June 8 - July 3, 2026 Virtual Book Tour

Synopsis:

Trafficking in Murder by Jeannette de Beauvoir

SYDNEY RILEY PROVINCETOWN MYSTERY SERIES

 

When a Boston TV crew comes to Provincetown to shoot a segment at the Race Point Inn, owner Sydney Riley takes it in stride… until one of the producers mysteriously disappears. The missing producer soon winds up murdered, miles away, the corpse gruesomely displayed in a Wampanoag graveyard. Worse, a bizarre note on the body implies Sydney is responsible!

Meanwhile, a beautiful young Wampanoag woman has also gone missing. Ali, Sydney’s husband and a DHS counter-trafficking agent, is assigned to look into her disappearance. And Sydney needs to investigate who killed the TV producer and left that horrifying note. Are the two cases connected? Has Sydney’s past come back to haunt her—and threaten the people she loves?

TRAFFICKING IN MURDER Trailer:

Book Details:

Genre: Mystery
Published by: Beckett Books
Publication Date: May 22, 2026
Number of Pages: 322
ISBN: 979-8992594256
Series: Sydney Riley Provincetown Mystery Series, #11 | Each is a Stand Alone Mystery
Book Links: Amazon | Kindle | Barnes & Noble | BookShop.org | Goodreads

Read an excerpt:

Chapter One

“Americans,” said my goddaughter, licking cheese and tomato sauce off her fingers, “eat twenty-three pounds of pizza every year.”

I looked at her suspiciously. There’s no doubt in anybody’s mind that Lily is precocious for a seven-year-old, but she also sometimes falls prey to what in artificial intelligence is known as hallucinations, and makes things up if she believes they’ll create a better story. “I don’t eat twenty-three pounds of pizza,” I said, even though we were in fact sitting at the Provincetown House of Pizza and contributing to the statistic.

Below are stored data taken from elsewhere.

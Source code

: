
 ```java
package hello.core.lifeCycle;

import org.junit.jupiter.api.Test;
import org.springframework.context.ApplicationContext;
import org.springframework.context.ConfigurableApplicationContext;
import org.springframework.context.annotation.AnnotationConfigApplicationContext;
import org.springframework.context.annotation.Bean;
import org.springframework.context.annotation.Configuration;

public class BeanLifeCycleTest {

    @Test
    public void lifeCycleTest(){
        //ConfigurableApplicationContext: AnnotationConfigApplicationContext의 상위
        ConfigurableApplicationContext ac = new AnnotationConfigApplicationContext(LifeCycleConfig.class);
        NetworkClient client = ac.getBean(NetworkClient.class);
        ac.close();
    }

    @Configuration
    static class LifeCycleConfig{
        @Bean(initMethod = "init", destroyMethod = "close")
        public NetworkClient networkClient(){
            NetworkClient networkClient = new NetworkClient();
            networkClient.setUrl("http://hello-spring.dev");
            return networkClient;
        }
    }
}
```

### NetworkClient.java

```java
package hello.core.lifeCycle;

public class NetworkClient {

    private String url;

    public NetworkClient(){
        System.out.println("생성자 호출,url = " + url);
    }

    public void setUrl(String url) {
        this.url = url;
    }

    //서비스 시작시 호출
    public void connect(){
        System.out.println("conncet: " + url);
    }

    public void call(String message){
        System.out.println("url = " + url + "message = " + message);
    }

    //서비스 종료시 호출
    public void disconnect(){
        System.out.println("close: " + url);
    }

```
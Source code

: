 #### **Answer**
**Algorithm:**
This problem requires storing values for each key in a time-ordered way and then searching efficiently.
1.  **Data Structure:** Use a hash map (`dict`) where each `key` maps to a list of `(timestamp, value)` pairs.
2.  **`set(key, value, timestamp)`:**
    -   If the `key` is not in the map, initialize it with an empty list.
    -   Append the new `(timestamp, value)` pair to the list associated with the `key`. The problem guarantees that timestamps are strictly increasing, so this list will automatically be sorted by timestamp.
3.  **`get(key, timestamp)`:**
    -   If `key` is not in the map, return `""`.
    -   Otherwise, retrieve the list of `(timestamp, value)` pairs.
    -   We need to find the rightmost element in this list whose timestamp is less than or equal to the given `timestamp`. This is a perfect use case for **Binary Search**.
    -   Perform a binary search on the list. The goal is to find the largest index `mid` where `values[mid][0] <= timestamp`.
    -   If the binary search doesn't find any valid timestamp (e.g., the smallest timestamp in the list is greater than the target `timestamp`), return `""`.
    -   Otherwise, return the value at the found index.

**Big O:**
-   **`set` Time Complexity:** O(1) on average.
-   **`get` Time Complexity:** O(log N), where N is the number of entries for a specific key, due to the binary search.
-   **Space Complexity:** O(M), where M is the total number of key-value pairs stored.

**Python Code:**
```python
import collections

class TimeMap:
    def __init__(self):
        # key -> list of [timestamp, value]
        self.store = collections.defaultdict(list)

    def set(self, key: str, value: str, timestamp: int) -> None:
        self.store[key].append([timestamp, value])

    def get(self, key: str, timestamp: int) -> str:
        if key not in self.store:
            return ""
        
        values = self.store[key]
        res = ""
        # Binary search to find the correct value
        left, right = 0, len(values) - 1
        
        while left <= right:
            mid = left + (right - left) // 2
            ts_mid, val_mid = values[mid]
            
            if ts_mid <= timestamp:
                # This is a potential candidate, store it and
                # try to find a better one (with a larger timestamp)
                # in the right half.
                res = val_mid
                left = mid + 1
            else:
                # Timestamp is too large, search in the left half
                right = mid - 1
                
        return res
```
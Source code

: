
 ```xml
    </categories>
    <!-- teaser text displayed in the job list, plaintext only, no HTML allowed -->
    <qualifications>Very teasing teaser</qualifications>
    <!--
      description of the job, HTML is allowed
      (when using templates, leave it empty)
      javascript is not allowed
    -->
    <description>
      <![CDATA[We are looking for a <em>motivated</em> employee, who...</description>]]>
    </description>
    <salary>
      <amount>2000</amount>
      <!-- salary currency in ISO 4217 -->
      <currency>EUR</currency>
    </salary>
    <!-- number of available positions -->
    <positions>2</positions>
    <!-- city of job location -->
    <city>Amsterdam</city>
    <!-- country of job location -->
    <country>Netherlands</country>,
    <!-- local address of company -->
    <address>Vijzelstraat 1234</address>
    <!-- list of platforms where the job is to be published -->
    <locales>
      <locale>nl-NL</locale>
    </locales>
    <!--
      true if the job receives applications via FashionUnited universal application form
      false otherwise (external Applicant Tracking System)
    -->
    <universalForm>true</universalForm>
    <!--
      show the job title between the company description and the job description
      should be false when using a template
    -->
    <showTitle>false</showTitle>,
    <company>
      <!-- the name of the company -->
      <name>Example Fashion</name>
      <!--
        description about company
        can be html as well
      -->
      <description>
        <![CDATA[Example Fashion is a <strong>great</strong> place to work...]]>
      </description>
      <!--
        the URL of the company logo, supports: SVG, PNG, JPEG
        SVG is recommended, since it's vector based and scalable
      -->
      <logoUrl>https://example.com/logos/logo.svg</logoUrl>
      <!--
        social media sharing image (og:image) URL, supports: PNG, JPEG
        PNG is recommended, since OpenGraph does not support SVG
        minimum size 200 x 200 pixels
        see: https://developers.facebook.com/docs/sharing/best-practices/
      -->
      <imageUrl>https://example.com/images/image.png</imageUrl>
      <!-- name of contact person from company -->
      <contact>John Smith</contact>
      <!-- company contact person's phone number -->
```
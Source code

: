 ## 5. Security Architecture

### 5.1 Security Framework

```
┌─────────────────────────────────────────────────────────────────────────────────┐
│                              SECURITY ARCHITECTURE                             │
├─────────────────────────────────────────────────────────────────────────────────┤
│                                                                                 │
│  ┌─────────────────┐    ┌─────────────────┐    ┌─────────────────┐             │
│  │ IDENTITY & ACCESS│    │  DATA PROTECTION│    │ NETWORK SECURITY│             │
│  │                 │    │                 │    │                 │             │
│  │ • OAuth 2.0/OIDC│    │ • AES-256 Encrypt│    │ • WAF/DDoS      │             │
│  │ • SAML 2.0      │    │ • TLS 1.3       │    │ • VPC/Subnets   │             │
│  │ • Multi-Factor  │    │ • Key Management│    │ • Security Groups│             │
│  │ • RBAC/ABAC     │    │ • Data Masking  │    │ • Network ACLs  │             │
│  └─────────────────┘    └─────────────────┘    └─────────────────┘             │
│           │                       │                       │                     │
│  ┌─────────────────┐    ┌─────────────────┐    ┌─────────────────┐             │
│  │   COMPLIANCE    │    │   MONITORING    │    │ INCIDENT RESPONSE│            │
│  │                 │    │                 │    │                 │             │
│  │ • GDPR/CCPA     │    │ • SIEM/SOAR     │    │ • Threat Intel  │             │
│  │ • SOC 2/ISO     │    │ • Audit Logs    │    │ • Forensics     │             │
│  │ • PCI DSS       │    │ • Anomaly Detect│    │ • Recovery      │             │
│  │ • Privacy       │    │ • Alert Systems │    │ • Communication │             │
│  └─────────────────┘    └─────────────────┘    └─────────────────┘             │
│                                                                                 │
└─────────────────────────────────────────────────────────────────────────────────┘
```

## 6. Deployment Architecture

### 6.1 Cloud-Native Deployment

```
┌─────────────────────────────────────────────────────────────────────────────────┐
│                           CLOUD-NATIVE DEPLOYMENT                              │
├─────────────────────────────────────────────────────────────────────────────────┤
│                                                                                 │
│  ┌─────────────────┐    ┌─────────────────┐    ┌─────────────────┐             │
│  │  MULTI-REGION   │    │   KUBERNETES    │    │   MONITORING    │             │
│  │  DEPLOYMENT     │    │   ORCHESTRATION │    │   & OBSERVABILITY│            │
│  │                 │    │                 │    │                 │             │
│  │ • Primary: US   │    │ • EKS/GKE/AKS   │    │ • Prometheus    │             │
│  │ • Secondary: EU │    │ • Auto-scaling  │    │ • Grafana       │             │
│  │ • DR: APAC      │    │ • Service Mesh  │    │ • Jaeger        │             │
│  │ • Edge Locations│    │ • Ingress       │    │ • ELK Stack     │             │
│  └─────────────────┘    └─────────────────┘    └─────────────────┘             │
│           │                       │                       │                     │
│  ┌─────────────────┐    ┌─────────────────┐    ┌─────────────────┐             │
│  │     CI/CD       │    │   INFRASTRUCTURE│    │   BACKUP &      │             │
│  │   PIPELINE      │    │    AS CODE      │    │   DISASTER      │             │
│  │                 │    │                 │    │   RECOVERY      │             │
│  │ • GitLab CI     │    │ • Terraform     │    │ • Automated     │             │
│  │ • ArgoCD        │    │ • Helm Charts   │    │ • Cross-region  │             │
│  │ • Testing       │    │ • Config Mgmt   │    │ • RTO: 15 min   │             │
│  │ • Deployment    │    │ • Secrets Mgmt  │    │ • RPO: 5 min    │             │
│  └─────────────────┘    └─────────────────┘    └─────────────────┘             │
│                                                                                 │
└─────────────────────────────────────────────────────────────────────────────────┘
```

“Not every American,” Lily conceded. “It’s an average.” She brightened. “So that means, some people eat way more than that!”

“That’s a lot of pizza,” I agreed. The truth is, I do regard it as a treat of sorts. I am part-owner of the Race Point Inn in Provincetown’s East End, and pizza is never featured on our Michelin-starred restaurant’s menu.

Besides, I like spending time with my goddaughter. When my best friend Mirela brought Lily back from Plovdiv in Bulgaria—where her sister had regarded the baby as an inconvenience and readily signed adoption papers so Mirela could bring Lily to the States—I hadn’t been quite as enthused. (To be fair, neither had Mirela: if there were ever someone who manifested zero maternal instincts, it’s her. As a mother, she’s something of a work in progress. That had not, however, stopped her from once becoming the fiercest mother bear ever out in the dunes when the baby’s life was threatened.)

In my defense, there aren’t that many non-parents who can truly embrace the demands of a baby, which morphed into the demands of a toddler, which finally metamorphosed into the very smart conversations one could now have with the girl sitting at the table with me.

“Did you know,” she said, “that some indigenous people call the earth Turtle Island?”

“I did not,” I said. She knows the word indigenous. Of course she does. “Are you going to eat that piece?”

She shook her head, intent on her thought. “The way the turtle shell is curved works okay for half the earth,” she said. “That makes sense. But what about the bottom half? And where does the turtle sit, or stand, and how come people don’t fall off the turtle? And if we’re on Turtle Island, why don’t we just float away? But if we did, what would we be floating on top of?”

“Good questions,” I said. Somewhere in the back of my mind an expression flitted by, turtles all the way down, but I couldn’t remember who said it or what it meant, and didn’t want to further complicate the conversation. I picked up the last slice of pizza and took a bite. “You could look them up and see.”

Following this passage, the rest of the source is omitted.